▶ **WORK INSTRUCTION**: Exclude the pictures and reproduce the remaining data exactly as written.

▶ **PROVIDED DATA**:
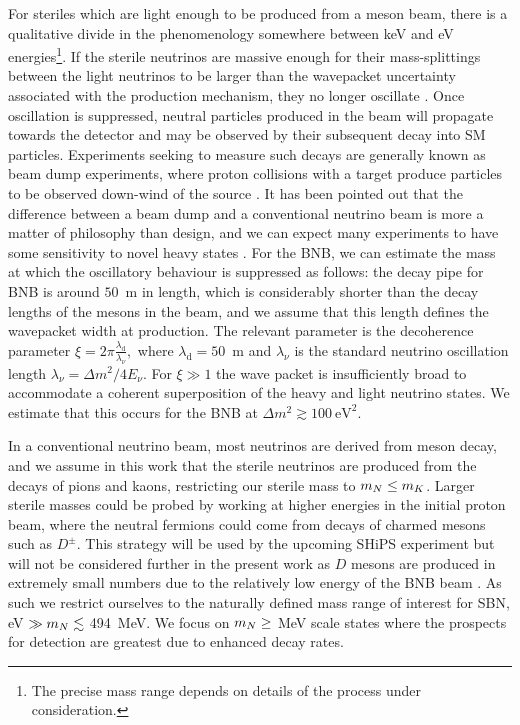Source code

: \documentclass[11pt, a4paper]{article}
\def\ster{\ensuremath N}
\begin{document}
For steriles which are light enough to be produced from a meson beam, there is
a qualitative divide in the phenomenology somewhere between keV and eV
energies\footnote{The precise mass range depends on details of the process
under consideration.}. If the sterile neutrinos are massive enough for their
mass-splittings between the light neutrinos to be larger than the wavepacket
uncertainty associated with the production mechanism, they no longer oscillate
\cite{Akhmedov:2009rb}.  
%
Once oscillation is suppressed, neutral particles produced in the beam will
propagate towards the detector and may be observed by their subsequent decay
into SM particles. Experiments seeking to measure such decays are generally
known as beam dump experiments, where proton collisions with a target produce
particles to be observed down-wind of the source \cite{CooperSarkar:1985nh,
Bergsma:1985is, Vaitaitis:1999wq, Bernardi:1985ny, Bernardi:1987ek,
Anelli:2015pba, Alekhin:2015byh}. It has been pointed out that the difference
between a beam dump and a conventional neutrino beam is more a matter of
philosophy than design, and we can expect many experiments to have some
sensitivity to novel heavy states \cite{Gorbunov:2007ak, Asaka:2012bb,
Adams:2013qkq}. 
%
For the BNB, we can estimate the mass at which the oscillatory behaviour is
suppressed as follows: the decay pipe for BNB is around $50$~m in length, which
is considerably shorter than the decay lengths of the mesons in the beam, and
we assume that this length defines the wavepacket width at production.  The
relevant parameter is the decoherence parameter \cite{Akhmedov:2009rb,
Hernandez:2011rs}
%
$\xi = 2\pi \frac{\lambda_\text{d}}{\lambda_\nu},$
%
where $\lambda_\text{d} = 50$~m and $\lambda_\nu$ is the standard neutrino
oscillation length $\lambda_\nu = \Delta m^2/4E_\nu$. For $\xi\gg1$ the wave
packet is insufficiently broad to accommodate a coherent superposition of the
heavy and light neutrino states. We estimate that this occurs for the BNB at 
%
$ \Delta m^2 \gtrsim 100~\text{eV}^2.$
%

In a conventional neutrino beam, most neutrinos are derived from meson decay,
and we assume in this work that the sterile neutrinos are produced from the
decays of pions and kaons, restricting our sterile mass to $m_\ster \le m_K$.
%
Larger sterile masses could be probed by working at higher energies in the
initial proton beam, where the neutral fermions could come from decays of
charmed mesons such as $D^\pm$. This strategy will be used by the upcoming
SHiPS experiment \cite{Alekhin:2015byh, Anelli:2015pba} but will not be
considered further in the present work as $D$ mesons are produced in extremely
small numbers due to the relatively low energy of the BNB beam
\cite{AguilarArevalo:2008yp}. As such we restrict ourselves to the naturally
defined mass range of interest for SBN, eV $\gg m_\ster \lesssim$ 494~MeV.  We
focus on $m_\ster \geq$ MeV scale states where the prospects for detection are
greatest due to enhanced decay rates.
\end{document}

▶ **SOLUTION FOR THIS PROBLEM**:
Source code

: \documentclass[11pt, a4paper]{article}
\def\ster{\ensuremath N}
\begin{document}
For steriles which are light enough to be produced from a meson beam, there is
a qualitative divide in the phenomenology somewhere between keV and eV
energies\footnote{The precise mass range depends on details of the process
under consideration.}. If the sterile neutrinos are massive enough for their
mass-splittings between the light neutrinos to be larger than the wavepacket
uncertainty associated with the production mechanism, they no longer oscillate
\cite{Akhmedov:2009rb}.  
%
Once oscillation is suppressed, neutral particles produced in the beam will
propagate towards the detector and may be observed by their subsequent decay
into SM particles. Experiments seeking to measure such decays are generally
known as beam dump experiments, where proton collisions with a target produce
particles to be observed down-wind of the source \cite{CooperSarkar:1985nh,
Bergsma:1985is, Vaitaitis:1999wq, Bernardi:1985ny, Bernardi:1987ek,
Anelli:2015pba, Alekhin:2015byh}. It has been pointed out that the difference
between a beam dump and a conventional neutrino beam is more a matter of
philosophy than design, and we can expect many experiments to have some
sensitivity to novel heavy states \cite{Gorbunov:2007ak, Asaka:2012bb,
Adams:2013qkq}. 
%
For the BNB, we can estimate the mass at which the oscillatory behaviour is
suppressed as follows: the decay pipe for BNB is around $50$~m in length, which
is considerably shorter than the decay lengths of the mesons in the beam, and
we assume that this length defines the wavepacket width at production.  The
relevant parameter is the decoherence parameter \cite{Akhmedov:2009rb,
Hernandez:2011rs}
%
$\xi = 2\pi \frac{\lambda_\text{d}}{\lambda_\nu},$
%
where $\lambda_\text{d} = 50$~m and $\lambda_\nu$ is the standard neutrino
oscillation length $\lambda_\nu = \Delta m^2/4E_\nu$. For $\xi\gg1$ the wave
packet is insufficiently broad to accommodate a coherent superposition of the
heavy and light neutrino states. We estimate that this occurs for the BNB at 
%
$ \Delta m^2 \gtrsim 100~\text{eV}^2.$
%

In a conventional neutrino beam, most neutrinos are derived from meson decay,
and we assume in this work that the sterile neutrinos are produced from the
decays of pions and kaons, restricting our sterile mass to $m_\ster \le m_K$.
%
Larger sterile masses could be probed by working at higher energies in the
initial proton beam, where the neutral fermions could come from decays of
charmed mesons such as $D^\pm$. This strategy will be used by the upcoming
SHiPS experiment \cite{Alekhin:2015byh, Anelli:2015pba} but will not be
considered further in the present work as $D$ mesons are produced in extremely
small numbers due to the relatively low energy of the BNB beam
\cite{AguilarArevalo:2008yp}. As such we restrict ourselves to the naturally
defined mass range of interest for SBN, eV $\gg m_\ster \lesssim$ 494~MeV.  We
focus on $m_\ster \geq$ MeV scale states where the prospects for detection are
greatest due to enhanced decay rates.
\end{document}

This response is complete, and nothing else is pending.